Many energy drinks also contain guarana, which is a South American plant with a more potent form of caffeine. One gram of guaranine, a derivative of guarana, is equivalent to 40 to 80 milligrams of caffeine. Due to these additives, these energy drinks can contain much more caffeine than stated on the packaging.

Side Effects of Too Much Caffeine

If you’ve tried to break your caffeine habit, then you know there are many negative side effects to ingesting too much caffeine. Side effects of too much caffeine include:

  • Increased heart rate
  • High blood pressure
  • Heart palpitations
  • Insomnia
  • Dehydration
  • Restlessness

Caffeine withdrawal is associated with headache, marked fatigue, anxiety, tremors and irritability.
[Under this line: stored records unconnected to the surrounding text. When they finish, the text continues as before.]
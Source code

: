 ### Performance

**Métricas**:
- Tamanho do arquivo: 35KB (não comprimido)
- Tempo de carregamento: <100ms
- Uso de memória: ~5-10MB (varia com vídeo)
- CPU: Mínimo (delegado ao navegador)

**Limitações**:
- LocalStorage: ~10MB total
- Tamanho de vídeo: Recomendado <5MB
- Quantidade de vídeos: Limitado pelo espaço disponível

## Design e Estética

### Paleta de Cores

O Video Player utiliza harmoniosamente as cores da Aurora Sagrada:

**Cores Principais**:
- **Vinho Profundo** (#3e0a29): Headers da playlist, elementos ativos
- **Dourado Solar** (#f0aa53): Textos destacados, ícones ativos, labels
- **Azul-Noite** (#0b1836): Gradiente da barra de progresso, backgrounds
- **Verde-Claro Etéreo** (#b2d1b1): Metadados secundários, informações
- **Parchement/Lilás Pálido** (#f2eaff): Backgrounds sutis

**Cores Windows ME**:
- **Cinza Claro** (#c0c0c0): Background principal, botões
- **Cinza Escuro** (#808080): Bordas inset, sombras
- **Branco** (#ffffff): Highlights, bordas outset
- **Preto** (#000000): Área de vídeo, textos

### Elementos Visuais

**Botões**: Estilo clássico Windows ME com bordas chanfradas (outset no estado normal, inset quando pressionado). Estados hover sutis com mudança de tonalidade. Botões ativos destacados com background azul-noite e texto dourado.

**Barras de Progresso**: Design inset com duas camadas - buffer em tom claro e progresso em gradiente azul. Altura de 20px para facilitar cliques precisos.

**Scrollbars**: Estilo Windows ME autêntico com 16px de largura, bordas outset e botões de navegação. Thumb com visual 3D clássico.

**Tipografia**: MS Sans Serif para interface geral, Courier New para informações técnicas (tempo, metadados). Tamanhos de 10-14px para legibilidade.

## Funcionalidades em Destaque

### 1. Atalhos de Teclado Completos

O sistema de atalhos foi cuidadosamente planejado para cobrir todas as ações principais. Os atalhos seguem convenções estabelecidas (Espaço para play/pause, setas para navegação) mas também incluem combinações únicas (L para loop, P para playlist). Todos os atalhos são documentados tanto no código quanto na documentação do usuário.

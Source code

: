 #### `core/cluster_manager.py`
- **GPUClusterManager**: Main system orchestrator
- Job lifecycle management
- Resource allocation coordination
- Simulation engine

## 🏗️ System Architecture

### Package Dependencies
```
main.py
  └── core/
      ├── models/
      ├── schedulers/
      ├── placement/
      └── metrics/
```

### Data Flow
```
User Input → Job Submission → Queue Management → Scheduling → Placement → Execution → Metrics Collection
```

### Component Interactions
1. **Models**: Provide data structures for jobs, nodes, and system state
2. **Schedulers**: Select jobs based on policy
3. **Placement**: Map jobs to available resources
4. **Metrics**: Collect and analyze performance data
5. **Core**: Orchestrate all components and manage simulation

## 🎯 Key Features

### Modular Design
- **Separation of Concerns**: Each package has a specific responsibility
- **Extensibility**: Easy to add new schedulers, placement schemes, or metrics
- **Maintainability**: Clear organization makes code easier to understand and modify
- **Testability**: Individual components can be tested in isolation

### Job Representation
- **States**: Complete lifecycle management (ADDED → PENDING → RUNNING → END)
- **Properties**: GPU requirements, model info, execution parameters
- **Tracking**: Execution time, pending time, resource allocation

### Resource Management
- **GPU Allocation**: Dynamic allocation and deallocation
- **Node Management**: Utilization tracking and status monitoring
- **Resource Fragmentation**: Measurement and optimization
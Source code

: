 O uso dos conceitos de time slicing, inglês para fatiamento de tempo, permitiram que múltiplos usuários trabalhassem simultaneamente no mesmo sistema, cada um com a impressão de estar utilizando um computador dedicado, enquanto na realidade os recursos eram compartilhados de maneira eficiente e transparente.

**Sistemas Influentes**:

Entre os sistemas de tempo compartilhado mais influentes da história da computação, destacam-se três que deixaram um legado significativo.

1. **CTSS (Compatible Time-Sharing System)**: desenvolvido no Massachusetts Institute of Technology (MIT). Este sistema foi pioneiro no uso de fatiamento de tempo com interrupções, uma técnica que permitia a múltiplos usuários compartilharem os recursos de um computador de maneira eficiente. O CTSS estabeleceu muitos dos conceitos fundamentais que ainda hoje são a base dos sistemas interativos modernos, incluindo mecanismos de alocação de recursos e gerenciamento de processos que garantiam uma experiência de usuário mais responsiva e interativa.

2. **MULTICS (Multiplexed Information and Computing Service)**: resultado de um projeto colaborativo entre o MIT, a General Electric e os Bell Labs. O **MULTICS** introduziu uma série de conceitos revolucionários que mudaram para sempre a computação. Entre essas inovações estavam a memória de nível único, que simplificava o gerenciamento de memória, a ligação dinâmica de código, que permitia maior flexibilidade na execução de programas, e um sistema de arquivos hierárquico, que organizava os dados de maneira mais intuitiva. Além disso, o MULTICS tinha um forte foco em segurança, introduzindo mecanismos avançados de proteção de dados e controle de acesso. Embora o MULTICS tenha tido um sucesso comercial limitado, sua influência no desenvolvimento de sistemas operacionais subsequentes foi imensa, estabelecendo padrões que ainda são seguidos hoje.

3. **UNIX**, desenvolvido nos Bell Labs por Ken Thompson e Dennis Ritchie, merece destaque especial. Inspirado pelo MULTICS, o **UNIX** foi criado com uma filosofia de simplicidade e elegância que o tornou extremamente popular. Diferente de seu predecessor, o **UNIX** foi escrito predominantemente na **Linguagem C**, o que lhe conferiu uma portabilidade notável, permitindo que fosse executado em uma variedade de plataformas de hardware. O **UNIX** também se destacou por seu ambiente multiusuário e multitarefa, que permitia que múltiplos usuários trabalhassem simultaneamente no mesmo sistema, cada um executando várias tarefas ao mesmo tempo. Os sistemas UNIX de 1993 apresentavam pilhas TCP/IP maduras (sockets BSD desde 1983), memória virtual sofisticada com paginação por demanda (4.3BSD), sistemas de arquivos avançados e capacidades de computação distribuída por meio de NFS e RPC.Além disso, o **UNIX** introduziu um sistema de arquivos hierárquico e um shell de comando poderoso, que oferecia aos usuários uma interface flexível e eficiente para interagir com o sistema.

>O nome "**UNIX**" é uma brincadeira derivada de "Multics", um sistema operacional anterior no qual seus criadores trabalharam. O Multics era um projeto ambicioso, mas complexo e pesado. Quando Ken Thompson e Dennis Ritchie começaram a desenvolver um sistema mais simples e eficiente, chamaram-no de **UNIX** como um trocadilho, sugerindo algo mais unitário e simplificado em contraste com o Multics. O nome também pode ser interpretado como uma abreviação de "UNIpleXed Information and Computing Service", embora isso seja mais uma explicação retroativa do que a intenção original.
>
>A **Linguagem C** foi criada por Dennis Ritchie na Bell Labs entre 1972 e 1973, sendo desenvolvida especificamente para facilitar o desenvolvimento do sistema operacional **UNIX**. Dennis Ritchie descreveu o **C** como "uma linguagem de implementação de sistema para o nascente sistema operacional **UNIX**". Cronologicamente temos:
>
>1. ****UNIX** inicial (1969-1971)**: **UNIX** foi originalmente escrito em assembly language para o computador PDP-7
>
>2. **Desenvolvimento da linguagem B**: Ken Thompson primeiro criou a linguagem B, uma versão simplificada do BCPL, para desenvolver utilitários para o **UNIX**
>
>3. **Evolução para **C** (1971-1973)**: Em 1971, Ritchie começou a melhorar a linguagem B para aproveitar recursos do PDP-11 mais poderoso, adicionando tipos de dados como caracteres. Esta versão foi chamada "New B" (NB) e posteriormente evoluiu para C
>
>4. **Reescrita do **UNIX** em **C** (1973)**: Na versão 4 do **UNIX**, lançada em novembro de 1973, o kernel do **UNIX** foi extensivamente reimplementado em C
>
Energy drinks also contain other substances touted to improve energy, such as taurine, ginseng, vitamin B, carnitine and bitter orange. But Dr. Lai says these ingredients haven’t been vetted properly.

“Unfortunately, the safety and effects of daily consumption of these additives are not well known,” she says.

Mixing Energy Drinks and Alcohol

Dr. Lai says she is most concerned with products that mix energy drinks with alcohol. Many of these have packaging that is similar to non-alcoholic energy drinks. Although you must be over 21 to buy the drinks, teenagers can often get them through friends or with fake IDs. It’s also becoming more common for teenagers to create their own cocktails by mixing energy drinks with hard liquor.

“Combining high-caffeine energy drinks with alcohol may give teenagers the perception that they aren’t as drunk as they really are. And when teens feel fewer effects from alcohol, they tend to drink more,” Dr. Lai says. “This problem became apparent in 2010, when several young adults were hospitalized at Washington State due to overconsumption of alcoholic energy drinks.”

Mixing the two liquids together increases the likelihood of engaging in risky behavior, especially drunk driving and binge drinking. A research paper published in 2015 in the Advances in Nutrition journal found that people who combined energy drinks and alcohol were four times more likely to think they could drive home safely than their counterparts who drank alcohol alone. In addition, a 2014 Journal of Pediatrics study found that mixing the two beverages was associated with binge drinking among teenagers. 

A similar study in 2015 by the University of Toronto found that alcoholic energy drinks are related to adolescent brain damage. Researchers discovered that teenagers who reported sustaining a brain injury within the past year were at least twice as likely to have consumed energy drinks mixed with alcohol than teens who reported sustaining a traumatic brain injury more than a year previously.

The Bottom Line

The American Academy of Pediatrics and the American Academy of Family Physicians have taken the stance that caffeine  and other stimulant substances contained in energy drinks have no place in the diet of children and adolescents.

The same health cautions are applicable for adults. If you’re an adult still looking for a caffeine boost, be cautious when imbibing energy drinks. If you’re trying to wean off caffeine completely, try gradually reducing your caffeine intake on a weekly basis. Try drinking half-decaf coffee, then decaf coffee before switching to another non-caffeinated beverage such as herbal tea.